# NB 05: Cross-Organism Module Alignment

Group modules from different organisms into conserved "module families"
using ortholog fingerprints.

Steps:
1. Extract BBH pairs from `ortholog` table
2. Build ortholog groups (OGs) via connected components
3. Convert each module → OG fingerprint
4. Cluster into module families by cosine similarity
5. Consensus annotations for families

**Part 1 (JupyterHub)**: Extract ortholog pairs.
**Part 2 (local)**: Build OGs and align modules.

In [1]:
import pandas as pd
import numpy as np
import networkx as nx
from pathlib import Path
from sklearn.metrics.pairwise import cosine_similarity
from scipy.cluster.hierarchy import linkage, fcluster
from scipy.spatial.distance import squareform

DATA_DIR = Path('../data')
MODULE_DIR = DATA_DIR / 'modules'
ORTHO_DIR = DATA_DIR / 'orthologs'
FAMILY_DIR = DATA_DIR / 'module_families'
ORTHO_DIR.mkdir(parents=True, exist_ok=True)
FAMILY_DIR.mkdir(parents=True, exist_ok=True)

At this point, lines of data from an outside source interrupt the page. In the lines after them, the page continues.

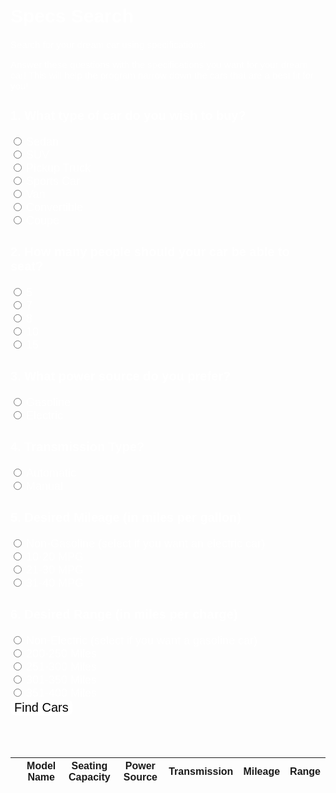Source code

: <meta name="viewport" content="width=device-width, initial-scale=1.0">
<h1> Specs Search </h1>
<p>Search for your dream car using specifications!</p>
<p>Answer these questions with the specifications you want for your dream car! This will help the program narrow down the cars that are a best fit for you!</p>


<style>
    #submit {
        background-color: white;
        border-radius: 8px;
        color: black;
        border: none;
        margin: 0;
        font-family: "Kanit", sans-serif;
        font-size: 20px;
    }

    .testbutton:hover {
        color: rgb(4, 4, 43);
    }

    label {
        font-family: "Kanit", sans-serif;
        font-size: 18px;
        color: white;
    }

    h3 {
        font-family: "Kanit", sans-serif;
        font-size: 20px;
        color: white;
    }

    h1 {
        font-family: "Kanit", sans-serif;
        font-size: 30px;
        color: white;
    }

    p {
        font-family: "Kanit", sans-serif;
        font-size: 15px;
        color: white;
    }
</style>


<script>
            function validate(event) {
                event.preventDefault();
                //Rest of the code
            }
            function search_car() {
                let input = document.getElementById('type').value
                console.log("input taken");
                input = input.toLowerCase();
                let x = document.getElementsByClassName('carspecs');
                for (i = 0; i < x.length; i++) {
                    if (!x[i].innerHTML.toLowerCase().includes(input)) {
                        x[i].style.display = "none";
                    }
                    else {
                        x[i].style.display = "list-item";
                    }
                }
            }

            function showTable() {
                alert("fetching");
                };
                
                fetch('https://finalssvgcars.duckdns.org/api/carspecs', read_options)
                    .then(response => response.json())
                    .then(data => createTable(data));
                    console.log(data);
                //  $(".table").remove();*/
               //  createTable(data);
               return false;
            }

            function createTable(data)
            {
                alert("Getting data");
                // $("#table").remove();
                var table = $('<table>');
                // "<table class='table' id='table' border=1 style='color:#fff !important; background-color:#d09c00 !important'>";
                // add a row for name and marks
                table += `<tr>
                                      <th>Model Name</th>
                                      <th>Type</th>
                                      <th>Seating Capacity</th>
                                      <th>Power Source</th>
                                      <th>Transmission Type</th>
                                      <th>Mileage</th>
                                      <th>Range</th>
                                    </tr>`;
                // now add another row to show subject
                table += `<tr>
                                      <th width=200></th>
                                      <th width=200></th>
                                      <th width=200></th>
                                      <th width=200></th>
                                      <th width=200></th>
                                      <th width=200></th>
                                      <th width=200></th>
                                    </tr>`;
                var tr = "";
                var sed = document.getElementById("type").value;
                var suv = document.getElementById("type1").value;
                var tru = document.getElementById("type2").value;
                var spo = document.getElementById("type3").value;
                var van = document.getElementById("type4").value;
                var con = document.getElementById("type5").value;
                var cou = document.getElementById("type6").value;

                var five = document.getElementById("seatingCapacity").value;
                var seven = document.getElementById("seatingCapacity1").value;
                var eight = document.getElementById("seatingCapacity2").value;
                var ten = document.getElementById("seatingCapacity3").value;
                var fifteen = document.getElementById("seatingCapacity4").value;

                var gas = document.getElementById("powerSource").value;
                var elec = document.getElementById("powerSource1").value;

                var auto = document.getElementById("transmission").value;
                var man = document.getElementById("transmission1").value;

                var a = document.getElementById("mileage").value;
                var b = document.getElementById("mileage1").value;
                var c = document.getElementById("mileage2").value;
                var d = document.getElementById("mileage3").value;

                var e = document.getElementById("range").value;
                var f = document.getElementById("range1").value;
                var g = document.getElementById("range2").value;
                var h = document.getElementById("range3").value;
                var i = document.getElementById("range4").value;

                // alert(data[0].cuisine);
                
                for (let i = 0; i < data.length; i++) {
                    if (data[i].type.toLowerCase() == b.toLowerCase() && data[i].seatingCapacity.toLowerCase() == c.toLowerCase() && data[i].powerSource.toLowerCase() == d.toLowerCase() && data[i].transmission.toLowerCase() == e.toLowerCase() && data[i].mileage.toLowerCase() == f.toLowerCase() && data[i].range.toLowerCase() == g.toLowerCase()) {
                        //alert(data[i].recipename);
                        tr += "<tr>";
                            tr += `<td>${data[i].type}</td>`;
                            tr += `<td>${data[i].seatingCapacity}</td>`;
                            tr += `<td>${data[i].powerSource}</td>`;
                            tr += `<td>${data[i].transmission}</td>`;
                            tr += `<td>${data[i].mileage}</td>`;
                            tr += `<td>${data[i].range}</td>`;
                        tr += "</tr>"
                    }
                }
                table += tr + "</table>";
                document.getElementById("table") ?? {innerHTML: ''};
                table.innerHTML += table;
                document.getElementById("range4").value = i;
                document.getElementById("range3").value = h;
                document.getElementById("range2").value = g;
                document.getElementById("range1").value = f;
                document.getElementById("range").value = e;
                
                document.getElementById("mileage3").value = d;
                document.getElementById("mileage2").value = c;
                document.getElementById("mileage1").value = b;
                document.getElementById("mileage").value = a;

                document.getElementById("transmission1").value = man;
                document.getElementById("transmission").value = auto;

                document.getElementById("powerSource1").value = elec;
                document.getElementById("powerSource").value = gas;

                document.getElementById("seatingCapacity4").value = fifteen;
                document.getElementById("seatingCapacity3").value = ten;
                document.getElementById("seatingCapacity2").value = eight;
                document.getElementById("seatingCapacity1").value = seven;
                document.getElementById("seatingCapacity").value = five;

                document.getElementById("type6").value = cou;
                document.getElementById("type5").value = con;
                document.getElementById("type4").value = van;
                document.getElementById("type3").value = spo;
                document.getElementById("type2").value = tru;
                document.getElementById("type1").value = suv;
                document.getElementById("type").value = sed;
                
                alert("done");
            }

            // function clearTable() {
            //     var tableRows = resultContainer.getElementsByTagName('tr');
            //     var rowCount = tableRows.length;

            //     for (var x=rowCount-1; x>=0; x--) {
            //         resultContainer.removeChild(tableRows[x]);
            //     }
            // }
            
            // function HideSuggestRecipe(){
            //     var x = document.getElementById("submit");
            //         x.style.display = "none";
            // }
</script>

<html>
    <form onsubmit="validate(); return false;" class="w3-container w3-theme w3-card">
    <h3> 1. What type of car do you wish to buy? </h3>
        <input type="radio" id="type" name="Sedan" value="Sedan">
        <label for="Sedan">Sedan</label><br>
        <input type="radio" id="type1" name="SUV" value="SUV">
        <label for="SUV">SUV</label><br>
        <input type="radio" id="type2" name="Pickup Truck" value="Pickup Truck">
        <label for="type">Pickup Truck</label><br>
        <input type="radio" id="type3" name="Sports Car" value="Sports Car">
        <label for="Sports Car">Sports Car</label><br>
        <input type="radio" id="type4" name="Van" value="Van">
        <label for="Van">Van</label><br>
        <input type="radio" id="type5" name="Convertible" value="Convertible">
        <label for="Convertible">Convertible</label><br>
        <input type="radio" id="type6" name="Coupe" value="Coupe">
        <label for="Coupe">Coupe</label><br>
    <h3> 2. How many people should your car be able to seat?</h3>
        <input type="radio" id="seatingCapacity" name="5" value="5">
        <label for="5">5</label><br>
        <input type="radio" id="seatingCapacity1" name="7" value="7">
        <label for="7">7</label><br>
        <input type="radio" id="seatingCapacity2" name="8" value="8">
        <label for="8">8</label><br>
        <input type="radio" id="seatingCapacity3" name="10" value="10">
        <label for="10">10</label><br>
        <input type="radio" id="seatingCapacity4" name="15" value="15">
        <label for="15">15</label><br>
    <h3> 3. What power source do you prefer?</h3>
        <input type="radio" id="powerSource" name="Gasoline" value="Gasoline">
        <label for="Gasoline">Gasoline</label><br>
        <input type="radio" id="powerSource1" name="Electric" value="Electric">
        <label for="Electric">Electric</label><br>
    <h3> 4. Transmission Type?</h3>
        <input type="radio" id="transmission" name="Automatic" value="Automatic">
        <label for="Automatic">Automatic</label><br>
        <input type="radio" id="transmission1" name="Manual" value="Manual">
        <label for="Manual">Manual</label><br>
    <h3> 5. Desired Mileage (in miles per gallon)</h3>
        <input type="radio" id="mileage" name="Non-Gasoline" value="Non-Gasoline">
        <label for="Non-Gasoline">Non-Gasoline (select if you want an electric car)</label><br>
        <input type="radio" id="mileage1" name="a" value="a">
        <label for="a">10-20 MPG</label><br>
        <input type="radio" id="mileage2" name="b" value="b">
        <label for="b">21-30 MPG</label><br>
        <input type="radio" id="mileage3" name="c" value="c">
        <label for="c">31-40 MPG</label><br>
    <h3> 6. Desired Range (in miles per charge)</h3>
        <input type="radio" id="range" name="Non-Electric" value="Non-Electric">
        <label for="Non-Electric">Non-Electric (select if you want a gasoline car)</label><br>
        <input type="radio" id="range1" name="1" value="1">
        <label for="1">200-250 Miles</label><br>
        <input type="radio" id="range2" name="2" value="2">
        <label for="2">251-300 Miles</label><br>
        <input type="radio" id="range3" name="3" value="3">
        <label for="3">301-350 Miles</label><br>
        <input type="radio" id="range4" name="4" value="4">
        <label for="4">351-400 Miles</label><br>
        <input id="submit" type="submit" value="Find Cars" onclick="showTable(); return false;">
    <h3>
        <br>
        <table class="table-latitude" id="table">
        <thead>
            <tr>
                <th></th>
                <th>Model Name</th>
                <th>Seating Capacity</th> 
                <th>Power Source</th>
                <th>Transmission</th>
                <th>Mileage</th>
                <th>Range</th>
            </tr>
        </thead>
        <tbody id="result">
        </tbody>
        </table>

pilots = pd.read_csv(DATA_DIR / 'pilot_organisms.csv')
pilot_ids = pilots['orgId'].tolist()
print(f"Pilot organisms: {pilot_ids}")

Pilot organisms: ['DvH', 'Btheta', 'Methanococcus_S2', 'psRCH2', 'Putida', 'Phaeo', 'Marino', 'pseudo3_N2E3', 'Koxy', 'Cola', 'WCS417', 'Caulo', 'SB2B', 'pseudo6_N2E2', 'Dino', 'pseudo5_N2C3_1', 'Miya', 'Pedo557', 'MR1', 'Keio', 'Korea', 'PV4', 'pseudo1_N1B4', 'acidovorax_3H11', 'SynE', 'Methanococcus_JJ', 'BFirm', 'Kang', 'ANA3', 'Cup4G11', 'pseudo13_GW456_L13', 'Ponti']


## Part 1: Extract BBH Ortholog Pairs (Spark)

In [2]:
bbh_file = ORTHO_DIR / 'pilot_bbh_pairs.csv'

try:
    spark = get_spark_session()
    HAS_SPARK = True
    print(f"Spark version: {spark.version}")
except Exception:
    HAS_SPARK = False
    print("No Spark — using cached data")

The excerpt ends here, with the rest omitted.